[Source texts of formatted documents]

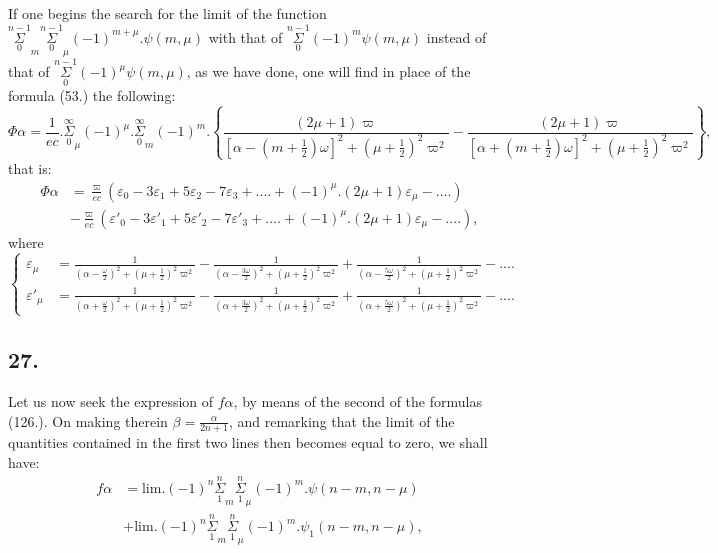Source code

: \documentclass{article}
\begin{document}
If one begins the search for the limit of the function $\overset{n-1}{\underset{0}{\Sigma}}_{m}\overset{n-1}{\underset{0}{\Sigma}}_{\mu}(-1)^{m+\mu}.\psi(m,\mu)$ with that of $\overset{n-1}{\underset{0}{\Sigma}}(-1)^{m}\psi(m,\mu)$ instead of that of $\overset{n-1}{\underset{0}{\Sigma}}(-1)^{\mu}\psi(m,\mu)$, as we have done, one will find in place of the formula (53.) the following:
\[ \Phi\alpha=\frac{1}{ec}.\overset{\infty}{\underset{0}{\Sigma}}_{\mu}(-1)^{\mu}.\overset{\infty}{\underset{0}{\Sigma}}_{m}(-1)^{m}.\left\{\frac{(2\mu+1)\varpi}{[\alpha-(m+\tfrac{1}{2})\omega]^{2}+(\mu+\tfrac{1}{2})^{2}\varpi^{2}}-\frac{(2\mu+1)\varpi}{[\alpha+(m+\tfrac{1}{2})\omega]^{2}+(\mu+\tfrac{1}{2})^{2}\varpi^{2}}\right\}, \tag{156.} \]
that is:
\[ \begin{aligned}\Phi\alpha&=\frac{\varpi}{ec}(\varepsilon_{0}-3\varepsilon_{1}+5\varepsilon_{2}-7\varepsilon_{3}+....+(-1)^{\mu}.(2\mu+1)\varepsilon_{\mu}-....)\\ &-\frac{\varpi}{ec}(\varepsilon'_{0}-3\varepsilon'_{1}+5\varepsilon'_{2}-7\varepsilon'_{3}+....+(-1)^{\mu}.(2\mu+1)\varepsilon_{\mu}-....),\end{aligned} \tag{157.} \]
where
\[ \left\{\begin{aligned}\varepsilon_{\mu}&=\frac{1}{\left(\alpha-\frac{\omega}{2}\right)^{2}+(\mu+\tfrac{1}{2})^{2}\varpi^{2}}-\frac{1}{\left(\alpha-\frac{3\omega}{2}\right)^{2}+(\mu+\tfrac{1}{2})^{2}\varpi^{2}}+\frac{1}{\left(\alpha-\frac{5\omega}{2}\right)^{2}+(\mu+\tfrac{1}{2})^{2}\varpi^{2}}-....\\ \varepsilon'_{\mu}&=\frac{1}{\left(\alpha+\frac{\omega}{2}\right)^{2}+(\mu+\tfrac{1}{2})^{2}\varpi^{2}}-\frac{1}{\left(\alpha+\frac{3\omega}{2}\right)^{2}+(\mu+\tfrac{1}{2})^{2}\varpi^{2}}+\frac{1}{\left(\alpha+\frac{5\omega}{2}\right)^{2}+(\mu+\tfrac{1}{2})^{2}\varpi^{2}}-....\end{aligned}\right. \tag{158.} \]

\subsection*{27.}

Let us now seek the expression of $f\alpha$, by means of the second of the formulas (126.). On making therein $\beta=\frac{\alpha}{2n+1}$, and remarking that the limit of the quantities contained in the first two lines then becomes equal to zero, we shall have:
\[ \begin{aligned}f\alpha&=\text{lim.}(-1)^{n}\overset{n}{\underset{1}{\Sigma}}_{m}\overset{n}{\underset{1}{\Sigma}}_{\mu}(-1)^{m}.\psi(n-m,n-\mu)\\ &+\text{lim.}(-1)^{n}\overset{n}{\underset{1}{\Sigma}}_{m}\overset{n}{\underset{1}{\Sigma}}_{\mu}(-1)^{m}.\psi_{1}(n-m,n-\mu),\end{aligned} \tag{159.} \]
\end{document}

The task -
Restate every line above word for word. Do not carry over the images.

Task result -
Source code

: \documentclass{article}
\begin{document}
If one begins the search for the limit of the function $\overset{n-1}{\underset{0}{\Sigma}}_{m}\overset{n-1}{\underset{0}{\Sigma}}_{\mu}(-1)^{m+\mu}.\psi(m,\mu)$ with that of $\overset{n-1}{\underset{0}{\Sigma}}(-1)^{m}\psi(m,\mu)$ instead of that of $\overset{n-1}{\underset{0}{\Sigma}}(-1)^{\mu}\psi(m,\mu)$, as we have done, one will find in place of the formula (53.) the following:
\[ \Phi\alpha=\frac{1}{ec}.\overset{\infty}{\underset{0}{\Sigma}}_{\mu}(-1)^{\mu}.\overset{\infty}{\underset{0}{\Sigma}}_{m}(-1)^{m}.\left\{\frac{(2\mu+1)\varpi}{[\alpha-(m+\tfrac{1}{2})\omega]^{2}+(\mu+\tfrac{1}{2})^{2}\varpi^{2}}-\frac{(2\mu+1)\varpi}{[\alpha+(m+\tfrac{1}{2})\omega]^{2}+(\mu+\tfrac{1}{2})^{2}\varpi^{2}}\right\}, \tag{156.} \]
that is:
\[ \begin{aligned}\Phi\alpha&=\frac{\varpi}{ec}(\varepsilon_{0}-3\varepsilon_{1}+5\varepsilon_{2}-7\varepsilon_{3}+....+(-1)^{\mu}.(2\mu+1)\varepsilon_{\mu}-....)\\ &-\frac{\varpi}{ec}(\varepsilon'_{0}-3\varepsilon'_{1}+5\varepsilon'_{2}-7\varepsilon'_{3}+....+(-1)^{\mu}.(2\mu+1)\varepsilon_{\mu}-....),\end{aligned} \tag{157.} \]
where
\[ \left\{\begin{aligned}\varepsilon_{\mu}&=\frac{1}{\left(\alpha-\frac{\omega}{2}\right)^{2}+(\mu+\tfrac{1}{2})^{2}\varpi^{2}}-\frac{1}{\left(\alpha-\frac{3\omega}{2}\right)^{2}+(\mu+\tfrac{1}{2})^{2}\varpi^{2}}+\frac{1}{\left(\alpha-\frac{5\omega}{2}\right)^{2}+(\mu+\tfrac{1}{2})^{2}\varpi^{2}}-....\\ \varepsilon'_{\mu}&=\frac{1}{\left(\alpha+\frac{\omega}{2}\right)^{2}+(\mu+\tfrac{1}{2})^{2}\varpi^{2}}-\frac{1}{\left(\alpha+\frac{3\omega}{2}\right)^{2}+(\mu+\tfrac{1}{2})^{2}\varpi^{2}}+\frac{1}{\left(\alpha+\frac{5\omega}{2}\right)^{2}+(\mu+\tfrac{1}{2})^{2}\varpi^{2}}-....\end{aligned}\right. \tag{158.} \]

\subsection*{27.}

Let us now seek the expression of $f\alpha$, by means of the second of the formulas (126.). On making therein $\beta=\frac{\alpha}{2n+1}$, and remarking that the limit of the quantities contained in the first two lines then becomes equal to zero, we shall have:
\[ \begin{aligned}f\alpha&=\text{lim.}(-1)^{n}\overset{n}{\underset{1}{\Sigma}}_{m}\overset{n}{\underset{1}{\Sigma}}_{\mu}(-1)^{m}.\psi(n-m,n-\mu)\\ &+\text{lim.}(-1)^{n}\overset{n}{\underset{1}{\Sigma}}_{m}\overset{n}{\underset{1}{\Sigma}}_{\mu}(-1)^{m}.\psi_{1}(n-m,n-\mu),\end{aligned} \tag{159.} \]
\end{document}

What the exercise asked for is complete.